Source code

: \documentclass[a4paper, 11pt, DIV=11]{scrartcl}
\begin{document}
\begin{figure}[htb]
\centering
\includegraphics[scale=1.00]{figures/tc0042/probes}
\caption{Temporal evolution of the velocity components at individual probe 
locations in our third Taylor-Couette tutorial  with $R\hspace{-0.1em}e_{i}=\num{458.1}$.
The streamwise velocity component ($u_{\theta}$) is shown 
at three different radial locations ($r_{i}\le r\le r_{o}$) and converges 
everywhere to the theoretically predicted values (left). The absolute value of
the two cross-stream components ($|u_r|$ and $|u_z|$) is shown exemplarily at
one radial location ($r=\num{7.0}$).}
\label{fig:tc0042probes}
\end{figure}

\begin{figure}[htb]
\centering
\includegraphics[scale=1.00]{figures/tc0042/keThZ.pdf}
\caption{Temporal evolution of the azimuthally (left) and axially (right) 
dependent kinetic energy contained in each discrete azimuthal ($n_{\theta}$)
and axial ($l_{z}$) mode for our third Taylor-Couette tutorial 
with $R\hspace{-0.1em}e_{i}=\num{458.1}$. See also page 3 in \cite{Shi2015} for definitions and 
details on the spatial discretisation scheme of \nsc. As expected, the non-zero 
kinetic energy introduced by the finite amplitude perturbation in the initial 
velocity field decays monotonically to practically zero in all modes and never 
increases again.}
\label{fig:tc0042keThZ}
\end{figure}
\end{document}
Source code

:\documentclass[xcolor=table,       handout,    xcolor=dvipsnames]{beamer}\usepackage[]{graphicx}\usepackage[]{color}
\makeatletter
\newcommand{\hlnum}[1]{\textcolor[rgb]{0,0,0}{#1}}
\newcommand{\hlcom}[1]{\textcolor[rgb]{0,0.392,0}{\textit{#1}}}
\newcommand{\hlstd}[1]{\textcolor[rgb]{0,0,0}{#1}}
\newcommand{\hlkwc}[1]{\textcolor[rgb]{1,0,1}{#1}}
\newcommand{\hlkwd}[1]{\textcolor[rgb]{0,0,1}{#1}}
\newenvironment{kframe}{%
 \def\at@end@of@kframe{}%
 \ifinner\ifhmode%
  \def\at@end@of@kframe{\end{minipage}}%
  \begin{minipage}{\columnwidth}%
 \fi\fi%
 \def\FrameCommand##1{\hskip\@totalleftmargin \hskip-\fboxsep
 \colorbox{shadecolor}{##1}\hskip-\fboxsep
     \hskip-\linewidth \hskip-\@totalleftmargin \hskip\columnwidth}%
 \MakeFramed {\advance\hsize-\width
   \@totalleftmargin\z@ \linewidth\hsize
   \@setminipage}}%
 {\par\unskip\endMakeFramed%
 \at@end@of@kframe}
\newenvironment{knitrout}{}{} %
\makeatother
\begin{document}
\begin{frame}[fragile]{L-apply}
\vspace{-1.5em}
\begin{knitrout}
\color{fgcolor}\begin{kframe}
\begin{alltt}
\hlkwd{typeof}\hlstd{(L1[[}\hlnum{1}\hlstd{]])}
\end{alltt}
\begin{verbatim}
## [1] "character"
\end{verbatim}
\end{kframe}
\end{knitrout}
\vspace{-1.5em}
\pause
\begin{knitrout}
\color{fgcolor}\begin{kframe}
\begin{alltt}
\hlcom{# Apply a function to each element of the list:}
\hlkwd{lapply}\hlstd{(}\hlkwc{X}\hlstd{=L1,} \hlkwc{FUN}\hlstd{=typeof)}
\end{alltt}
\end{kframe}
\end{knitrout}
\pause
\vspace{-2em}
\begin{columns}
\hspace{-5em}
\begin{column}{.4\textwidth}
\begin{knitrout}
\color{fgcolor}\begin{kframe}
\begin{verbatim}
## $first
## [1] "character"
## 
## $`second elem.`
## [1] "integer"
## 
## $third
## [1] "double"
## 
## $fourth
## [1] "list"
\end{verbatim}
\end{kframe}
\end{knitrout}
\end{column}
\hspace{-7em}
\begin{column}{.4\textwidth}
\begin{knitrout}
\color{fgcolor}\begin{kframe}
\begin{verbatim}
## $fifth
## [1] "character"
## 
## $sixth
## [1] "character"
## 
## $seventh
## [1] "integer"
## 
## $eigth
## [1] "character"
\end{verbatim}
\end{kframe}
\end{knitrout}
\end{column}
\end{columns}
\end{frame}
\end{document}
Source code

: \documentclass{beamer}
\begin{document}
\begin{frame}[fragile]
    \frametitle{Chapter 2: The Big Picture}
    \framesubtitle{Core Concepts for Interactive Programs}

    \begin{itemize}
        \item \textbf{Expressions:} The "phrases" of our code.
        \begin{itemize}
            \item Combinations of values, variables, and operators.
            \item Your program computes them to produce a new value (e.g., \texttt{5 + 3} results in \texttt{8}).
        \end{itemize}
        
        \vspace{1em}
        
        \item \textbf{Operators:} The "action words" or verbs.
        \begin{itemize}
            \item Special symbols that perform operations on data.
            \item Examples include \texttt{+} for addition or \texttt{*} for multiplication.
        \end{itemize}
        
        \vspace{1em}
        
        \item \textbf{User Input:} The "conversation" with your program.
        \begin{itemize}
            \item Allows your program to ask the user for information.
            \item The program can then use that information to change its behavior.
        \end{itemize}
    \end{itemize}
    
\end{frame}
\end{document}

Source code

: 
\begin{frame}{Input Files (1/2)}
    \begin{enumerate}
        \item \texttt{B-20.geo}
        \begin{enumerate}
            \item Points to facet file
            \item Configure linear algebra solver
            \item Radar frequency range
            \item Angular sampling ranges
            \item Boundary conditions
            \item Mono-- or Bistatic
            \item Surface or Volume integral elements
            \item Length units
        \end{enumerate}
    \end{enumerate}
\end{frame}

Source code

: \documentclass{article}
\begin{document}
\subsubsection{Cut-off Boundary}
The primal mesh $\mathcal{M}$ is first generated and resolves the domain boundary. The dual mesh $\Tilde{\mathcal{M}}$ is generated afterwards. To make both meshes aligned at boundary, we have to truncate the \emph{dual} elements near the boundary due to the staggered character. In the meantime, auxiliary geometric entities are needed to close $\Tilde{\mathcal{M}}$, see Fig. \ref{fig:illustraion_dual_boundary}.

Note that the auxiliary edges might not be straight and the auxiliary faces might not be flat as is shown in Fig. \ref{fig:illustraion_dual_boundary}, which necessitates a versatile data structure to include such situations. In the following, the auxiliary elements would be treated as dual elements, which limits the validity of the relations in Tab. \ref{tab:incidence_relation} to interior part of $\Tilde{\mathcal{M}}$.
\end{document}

------------------------------------------------------------------------

■ Exercise aim ■
Copy out each line of the data that has the word "includegraphics" in it.

■ Answer for this exercise ■
\includegraphics[scale=1.00]{figures/tc0042/probes}
\includegraphics[scale=1.00]{figures/tc0042/keThZ.pdf}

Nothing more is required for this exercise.